> **Instructions for the task**: Pick the lines holding the string "program" out of the records and copy them.

** Opening Source material block **

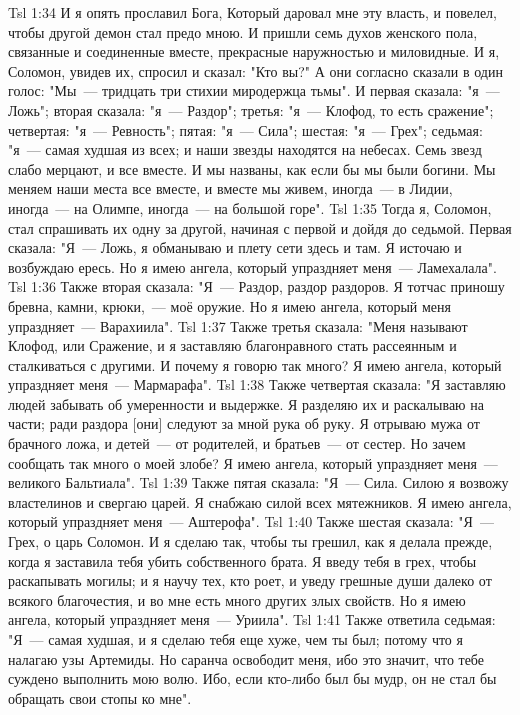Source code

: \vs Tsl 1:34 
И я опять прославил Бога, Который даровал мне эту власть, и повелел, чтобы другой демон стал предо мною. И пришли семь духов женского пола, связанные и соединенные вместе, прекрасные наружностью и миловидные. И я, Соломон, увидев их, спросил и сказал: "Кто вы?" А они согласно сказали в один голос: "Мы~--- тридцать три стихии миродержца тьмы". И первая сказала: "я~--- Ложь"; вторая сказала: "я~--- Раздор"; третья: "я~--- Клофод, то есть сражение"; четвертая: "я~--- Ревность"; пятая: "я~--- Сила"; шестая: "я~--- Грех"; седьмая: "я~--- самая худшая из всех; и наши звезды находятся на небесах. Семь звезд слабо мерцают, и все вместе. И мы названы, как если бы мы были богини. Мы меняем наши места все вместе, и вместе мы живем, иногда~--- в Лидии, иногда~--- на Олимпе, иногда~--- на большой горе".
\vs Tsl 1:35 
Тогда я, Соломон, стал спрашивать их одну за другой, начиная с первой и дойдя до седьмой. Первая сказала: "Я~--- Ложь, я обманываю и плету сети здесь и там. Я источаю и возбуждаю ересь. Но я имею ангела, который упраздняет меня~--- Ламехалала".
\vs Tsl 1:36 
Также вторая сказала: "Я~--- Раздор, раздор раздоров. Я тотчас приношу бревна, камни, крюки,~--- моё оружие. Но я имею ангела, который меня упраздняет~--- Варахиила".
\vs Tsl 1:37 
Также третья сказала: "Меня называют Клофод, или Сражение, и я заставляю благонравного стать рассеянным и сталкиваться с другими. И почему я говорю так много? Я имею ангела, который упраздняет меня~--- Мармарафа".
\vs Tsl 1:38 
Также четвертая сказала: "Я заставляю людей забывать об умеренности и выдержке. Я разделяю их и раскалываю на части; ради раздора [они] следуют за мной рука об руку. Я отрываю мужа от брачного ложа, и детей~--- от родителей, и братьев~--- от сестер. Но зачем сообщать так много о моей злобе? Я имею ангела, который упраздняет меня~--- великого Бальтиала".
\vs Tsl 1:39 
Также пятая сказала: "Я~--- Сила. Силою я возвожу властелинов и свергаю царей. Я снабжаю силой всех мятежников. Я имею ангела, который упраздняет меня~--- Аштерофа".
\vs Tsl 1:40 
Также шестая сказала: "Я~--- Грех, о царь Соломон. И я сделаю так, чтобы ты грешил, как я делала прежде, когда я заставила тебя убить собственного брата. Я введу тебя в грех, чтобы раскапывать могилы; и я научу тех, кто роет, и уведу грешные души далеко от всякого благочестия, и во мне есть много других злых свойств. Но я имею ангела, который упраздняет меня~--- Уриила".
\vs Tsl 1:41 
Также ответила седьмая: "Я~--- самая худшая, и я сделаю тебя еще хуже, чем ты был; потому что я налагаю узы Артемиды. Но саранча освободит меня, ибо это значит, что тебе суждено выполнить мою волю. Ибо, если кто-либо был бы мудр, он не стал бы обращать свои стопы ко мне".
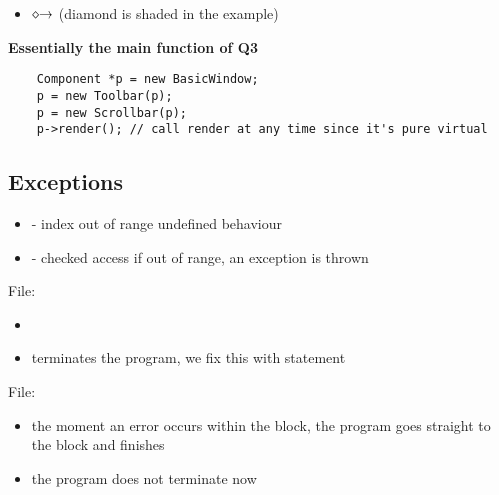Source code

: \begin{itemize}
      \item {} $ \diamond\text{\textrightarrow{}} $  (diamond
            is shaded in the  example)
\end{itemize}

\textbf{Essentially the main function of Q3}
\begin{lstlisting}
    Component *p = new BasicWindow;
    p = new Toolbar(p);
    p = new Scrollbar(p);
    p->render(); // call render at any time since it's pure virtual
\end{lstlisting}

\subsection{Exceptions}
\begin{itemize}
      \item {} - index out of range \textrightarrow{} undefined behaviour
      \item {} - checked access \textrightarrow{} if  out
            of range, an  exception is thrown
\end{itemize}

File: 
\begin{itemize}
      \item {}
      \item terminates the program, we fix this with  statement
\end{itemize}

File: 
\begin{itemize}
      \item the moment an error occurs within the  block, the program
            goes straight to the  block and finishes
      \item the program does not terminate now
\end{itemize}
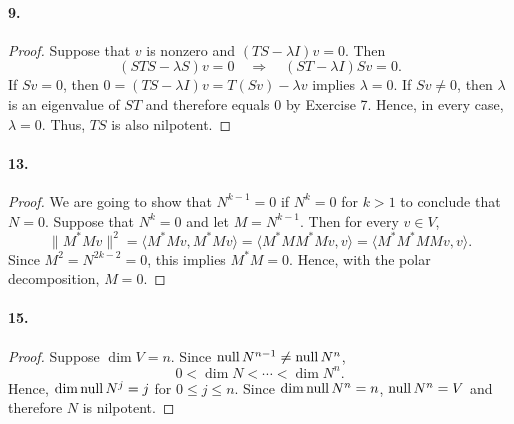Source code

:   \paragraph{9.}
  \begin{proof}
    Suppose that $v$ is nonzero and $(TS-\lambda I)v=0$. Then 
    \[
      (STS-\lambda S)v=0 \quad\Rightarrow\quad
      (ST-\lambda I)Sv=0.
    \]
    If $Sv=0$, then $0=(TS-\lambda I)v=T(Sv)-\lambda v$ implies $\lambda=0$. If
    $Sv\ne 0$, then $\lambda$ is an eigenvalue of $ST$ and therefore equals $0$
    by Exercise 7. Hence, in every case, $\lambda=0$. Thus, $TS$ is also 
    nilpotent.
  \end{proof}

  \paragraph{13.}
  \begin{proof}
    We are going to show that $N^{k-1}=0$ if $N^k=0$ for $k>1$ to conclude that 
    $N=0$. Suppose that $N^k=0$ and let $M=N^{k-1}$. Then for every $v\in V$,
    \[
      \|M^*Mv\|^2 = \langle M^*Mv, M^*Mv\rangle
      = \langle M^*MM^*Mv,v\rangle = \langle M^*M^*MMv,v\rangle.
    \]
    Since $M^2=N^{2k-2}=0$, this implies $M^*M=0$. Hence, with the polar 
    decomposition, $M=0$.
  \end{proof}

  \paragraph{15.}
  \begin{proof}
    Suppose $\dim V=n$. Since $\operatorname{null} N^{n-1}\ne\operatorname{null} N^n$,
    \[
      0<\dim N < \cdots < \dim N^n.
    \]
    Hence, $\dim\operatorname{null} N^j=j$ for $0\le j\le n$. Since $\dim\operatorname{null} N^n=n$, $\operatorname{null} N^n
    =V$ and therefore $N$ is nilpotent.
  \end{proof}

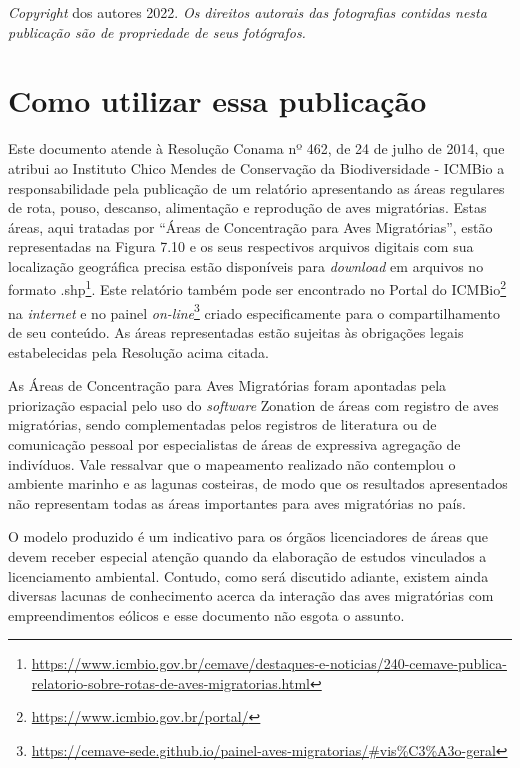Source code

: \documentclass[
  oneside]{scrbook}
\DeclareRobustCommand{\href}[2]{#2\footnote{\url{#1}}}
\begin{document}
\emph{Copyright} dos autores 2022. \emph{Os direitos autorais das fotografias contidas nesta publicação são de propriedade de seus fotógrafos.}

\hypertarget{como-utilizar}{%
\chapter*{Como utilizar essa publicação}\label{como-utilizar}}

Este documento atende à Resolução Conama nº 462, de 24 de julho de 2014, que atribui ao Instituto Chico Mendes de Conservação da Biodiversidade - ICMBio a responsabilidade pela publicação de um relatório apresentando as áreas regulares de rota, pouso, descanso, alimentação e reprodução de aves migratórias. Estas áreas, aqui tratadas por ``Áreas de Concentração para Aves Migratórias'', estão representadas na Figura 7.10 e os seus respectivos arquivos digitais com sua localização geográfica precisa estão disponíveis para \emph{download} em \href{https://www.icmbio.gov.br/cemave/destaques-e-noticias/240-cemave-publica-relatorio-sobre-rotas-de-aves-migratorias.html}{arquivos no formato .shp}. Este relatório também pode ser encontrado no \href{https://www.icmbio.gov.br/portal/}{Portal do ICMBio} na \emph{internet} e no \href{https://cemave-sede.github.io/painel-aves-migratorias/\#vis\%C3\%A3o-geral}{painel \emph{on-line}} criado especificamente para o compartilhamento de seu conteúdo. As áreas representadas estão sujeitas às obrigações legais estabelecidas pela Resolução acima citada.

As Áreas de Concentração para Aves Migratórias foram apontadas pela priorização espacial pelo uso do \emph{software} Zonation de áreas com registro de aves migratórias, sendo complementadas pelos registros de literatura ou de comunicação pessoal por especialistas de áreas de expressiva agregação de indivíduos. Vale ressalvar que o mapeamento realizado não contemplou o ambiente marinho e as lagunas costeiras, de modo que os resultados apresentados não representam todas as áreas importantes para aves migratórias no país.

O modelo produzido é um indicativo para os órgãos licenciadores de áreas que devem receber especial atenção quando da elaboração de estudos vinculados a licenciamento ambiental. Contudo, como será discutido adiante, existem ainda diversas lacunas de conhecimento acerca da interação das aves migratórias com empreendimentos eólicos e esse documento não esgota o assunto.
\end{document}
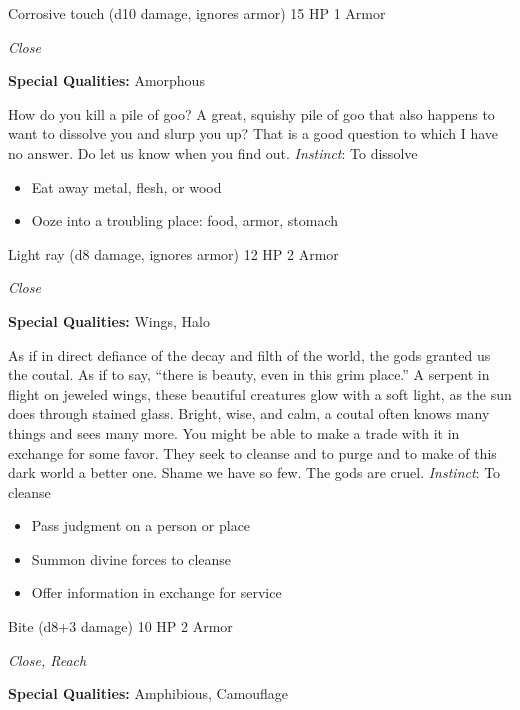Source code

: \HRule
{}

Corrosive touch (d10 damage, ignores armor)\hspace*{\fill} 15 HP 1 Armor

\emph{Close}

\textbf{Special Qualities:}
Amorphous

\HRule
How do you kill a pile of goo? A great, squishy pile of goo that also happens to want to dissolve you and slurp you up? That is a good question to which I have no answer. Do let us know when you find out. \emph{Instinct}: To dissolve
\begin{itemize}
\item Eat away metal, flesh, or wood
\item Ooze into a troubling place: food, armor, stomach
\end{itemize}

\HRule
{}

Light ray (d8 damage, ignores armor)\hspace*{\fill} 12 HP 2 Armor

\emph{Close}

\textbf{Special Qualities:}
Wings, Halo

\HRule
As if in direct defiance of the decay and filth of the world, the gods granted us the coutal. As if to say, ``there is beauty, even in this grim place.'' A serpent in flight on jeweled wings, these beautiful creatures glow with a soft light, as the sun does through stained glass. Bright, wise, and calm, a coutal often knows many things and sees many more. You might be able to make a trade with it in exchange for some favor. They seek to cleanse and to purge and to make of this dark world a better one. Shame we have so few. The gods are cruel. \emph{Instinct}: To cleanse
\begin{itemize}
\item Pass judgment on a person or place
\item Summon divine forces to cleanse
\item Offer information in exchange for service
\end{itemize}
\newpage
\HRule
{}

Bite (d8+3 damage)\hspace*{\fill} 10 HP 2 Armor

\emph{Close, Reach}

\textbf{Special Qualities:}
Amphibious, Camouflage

** Closing Source material block **

> **Written solution**:
      \item terminates the program, we fix this with  statement
      \item the moment an error occurs within the  block, the program
      \item the program does not terminate now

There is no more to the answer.